Huggy Rao
The Atholl McBean Professor of Organizational Behavior and Human Resources
To me, discovering curiosity and generosity — that’s at the heart of scholarship.
His recent book The Friction Project: How Smart Leaders Make the Right Things Easier and the Wrong Things Harder (St. Martin’s Press) has been well received in the Wall Street Journal, Financial Times, and Fast Company. It has been featured in many podcasts. His prior book, co-authored with Bob Sutton of the School of Engineering at Stanford, is Scaling Up Excellence. The book is a Wall Street Journal best seller, and was included in the best business books to read in 2014 by Financial Times, Inc Magazine, Amazon, Forbes, Washington Post, and the Library Journal.

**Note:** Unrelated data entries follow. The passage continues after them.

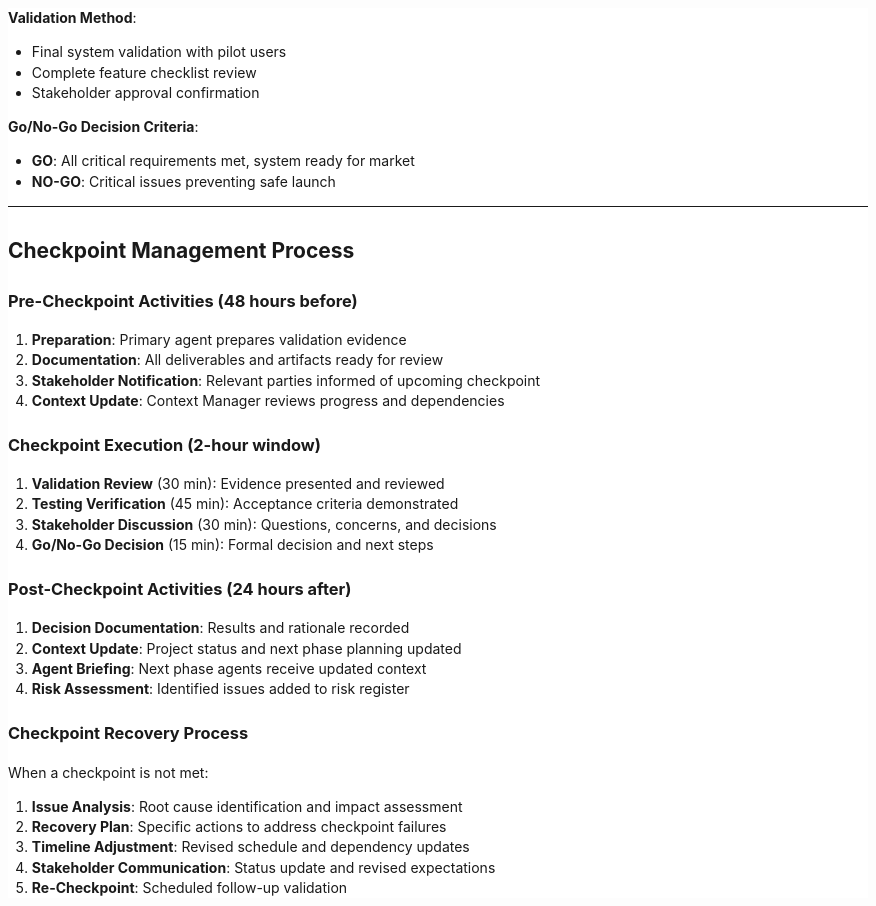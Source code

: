 **Validation Method**:
- Final system validation with pilot users
- Complete feature checklist review
- Stakeholder approval confirmation

**Go/No-Go Decision Criteria**:
- **GO**: All critical requirements met, system ready for market
- **NO-GO**: Critical issues preventing safe launch

---

## Checkpoint Management Process

### Pre-Checkpoint Activities (48 hours before)
1. **Preparation**: Primary agent prepares validation evidence
2. **Documentation**: All deliverables and artifacts ready for review
3. **Stakeholder Notification**: Relevant parties informed of upcoming checkpoint
4. **Context Update**: Context Manager reviews progress and dependencies

### Checkpoint Execution (2-hour window)
1. **Validation Review** (30 min): Evidence presented and reviewed
2. **Testing Verification** (45 min): Acceptance criteria demonstrated
3. **Stakeholder Discussion** (30 min): Questions, concerns, and decisions
4. **Go/No-Go Decision** (15 min): Formal decision and next steps

### Post-Checkpoint Activities (24 hours after)
1. **Decision Documentation**: Results and rationale recorded
2. **Context Update**: Project status and next phase planning updated
3. **Agent Briefing**: Next phase agents receive updated context
4. **Risk Assessment**: Identified issues added to risk register

### Checkpoint Recovery Process
When a checkpoint is not met:
1. **Issue Analysis**: Root cause identification and impact assessment
2. **Recovery Plan**: Specific actions to address checkpoint failures
3. **Timeline Adjustment**: Revised schedule and dependency updates
4. **Stakeholder Communication**: Status update and revised expectations
5. **Re-Checkpoint**: Scheduled follow-up validation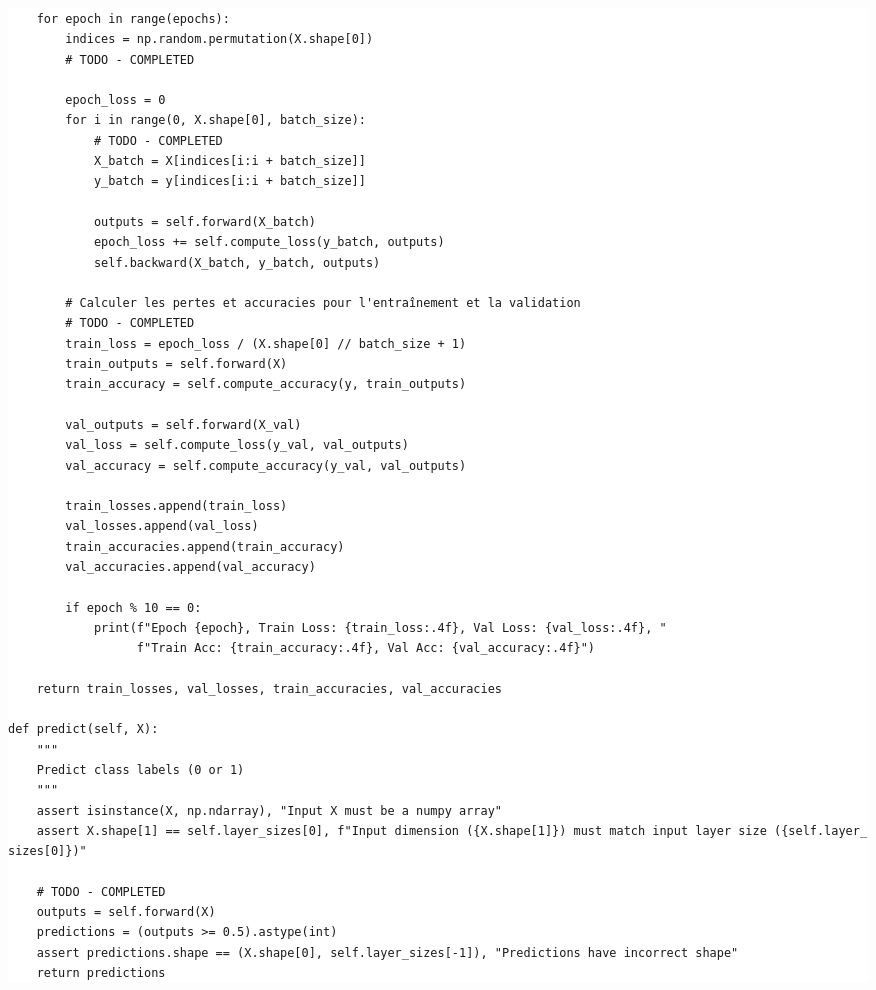         for epoch in range(epochs):
            indices = np.random.permutation(X.shape[0])
            # TODO - COMPLETED

            epoch_loss = 0
            for i in range(0, X.shape[0], batch_size):
                # TODO - COMPLETED
                X_batch = X[indices[i:i + batch_size]]
                y_batch = y[indices[i:i + batch_size]]

                outputs = self.forward(X_batch)
                epoch_loss += self.compute_loss(y_batch, outputs)
                self.backward(X_batch, y_batch, outputs)

            # Calculer les pertes et accuracies pour l'entraînement et la validation
            # TODO - COMPLETED
            train_loss = epoch_loss / (X.shape[0] // batch_size + 1)
            train_outputs = self.forward(X)
            train_accuracy = self.compute_accuracy(y, train_outputs)
            
            val_outputs = self.forward(X_val)
            val_loss = self.compute_loss(y_val, val_outputs)
            val_accuracy = self.compute_accuracy(y_val, val_outputs)

            train_losses.append(train_loss)
            val_losses.append(val_loss)
            train_accuracies.append(train_accuracy)
            val_accuracies.append(val_accuracy)

            if epoch % 10 == 0:
                print(f"Epoch {epoch}, Train Loss: {train_loss:.4f}, Val Loss: {val_loss:.4f}, "
                      f"Train Acc: {train_accuracy:.4f}, Val Acc: {val_accuracy:.4f}")

        return train_losses, val_losses, train_accuracies, val_accuracies

    def predict(self, X):
        """
        Predict class labels (0 or 1)
        """
        assert isinstance(X, np.ndarray), "Input X must be a numpy array"
        assert X.shape[1] == self.layer_sizes[0], f"Input dimension ({X.shape[1]}) must match input layer size ({self.layer_sizes[0]})"

        # TODO - COMPLETED
        outputs = self.forward(X)
        predictions = (outputs >= 0.5).astype(int)
        assert predictions.shape == (X.shape[0], self.layer_sizes[-1]), "Predictions have incorrect shape"
        return predictions
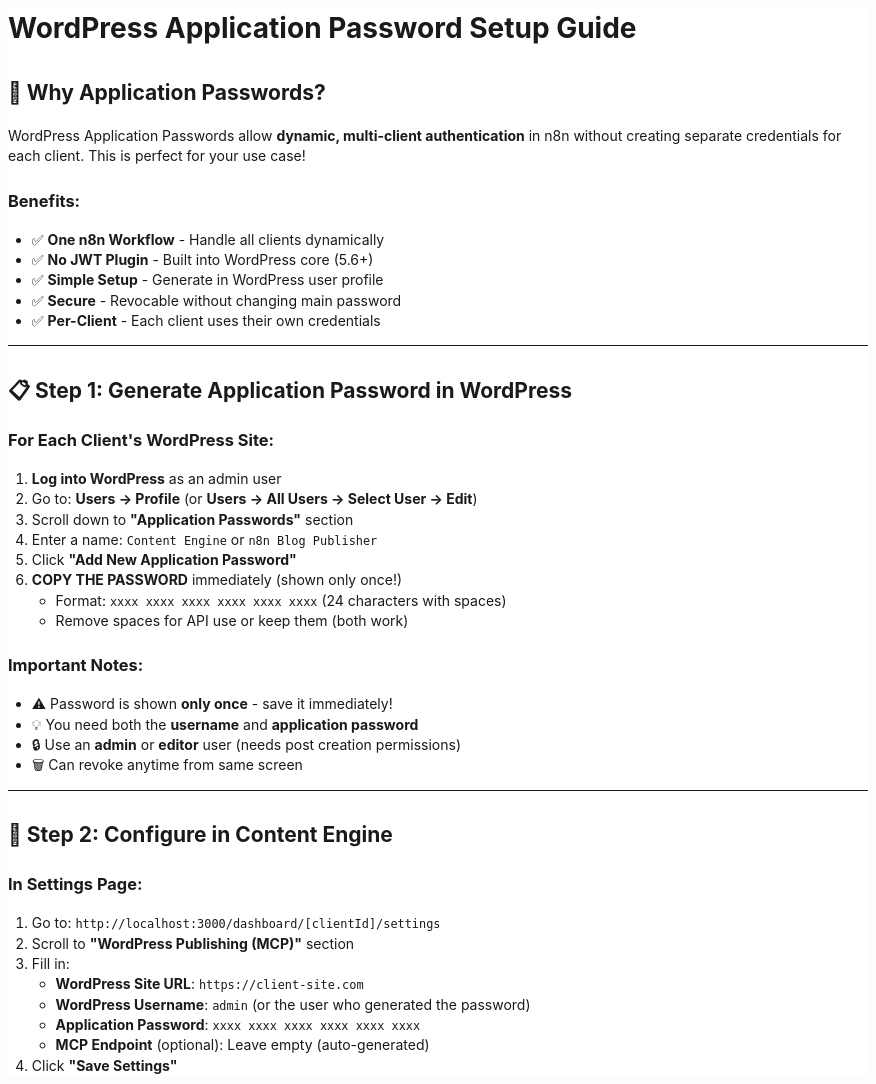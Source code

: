 # WordPress Application Password Setup Guide

## 🎯 **Why Application Passwords?**

WordPress Application Passwords allow **dynamic, multi-client authentication** in n8n without creating separate credentials for each client. This is perfect for your use case!

### **Benefits:**
- ✅ **One n8n Workflow** - Handle all clients dynamically
- ✅ **No JWT Plugin** - Built into WordPress core (5.6+)
- ✅ **Simple Setup** - Generate in WordPress user profile
- ✅ **Secure** - Revocable without changing main password
- ✅ **Per-Client** - Each client uses their own credentials

---

## 📋 **Step 1: Generate Application Password in WordPress**

### **For Each Client's WordPress Site:**

1. **Log into WordPress** as an admin user
2. Go to: **Users → Profile** (or **Users → All Users → Select User → Edit**)
3. Scroll down to **"Application Passwords"** section
4. Enter a name: `Content Engine` or `n8n Blog Publisher`
5. Click **"Add New Application Password"**
6. **COPY THE PASSWORD** immediately (shown only once!)
   - Format: `xxxx xxxx xxxx xxxx xxxx xxxx` (24 characters with spaces)
   - Remove spaces for API use or keep them (both work)

### **Important Notes:**
- ⚠️ Password is shown **only once** - save it immediately!
- 💡 You need both the **username** and **application password**
- 🔒 Use an **admin** or **editor** user (needs post creation permissions)
- 🗑️ Can revoke anytime from same screen

---

## 🔧 **Step 2: Configure in Content Engine**

### **In Settings Page:**

1. Go to: `http://localhost:3000/dashboard/[clientId]/settings`
2. Scroll to **"WordPress Publishing (MCP)"** section
3. Fill in:
   - **WordPress Site URL**: `https://client-site.com`
   - **WordPress Username**: `admin` (or the user who generated the password)
   - **Application Password**: `xxxx xxxx xxxx xxxx xxxx xxxx`
   - **MCP Endpoint** (optional): Leave empty (auto-generated)
4. Click **"Save Settings"**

His research has been published in journals such as the Administrative Science Quarterly, American Journal of Sociology, American Sociological Review, Academy of Management Journal, Organization Science and Strategic Management Journal. He is also the author of Market Rebels: How Activists Make or Break Radical Innovation, Princeton University Press. 2009. He served as the Editor of Administrative Science Quarterly, and has been a member of the editorial boards of American Journal of Sociology and Organization Science and Academy of Management Review. He has been a Member of the Organizational Innovation and Change Panel of the National Science Foundation. He is a Fellow of the Center for Advanced Study in Behavioral Science, a Fellow of the Sociological Research Association, and also a Fellow of the Academy of Management.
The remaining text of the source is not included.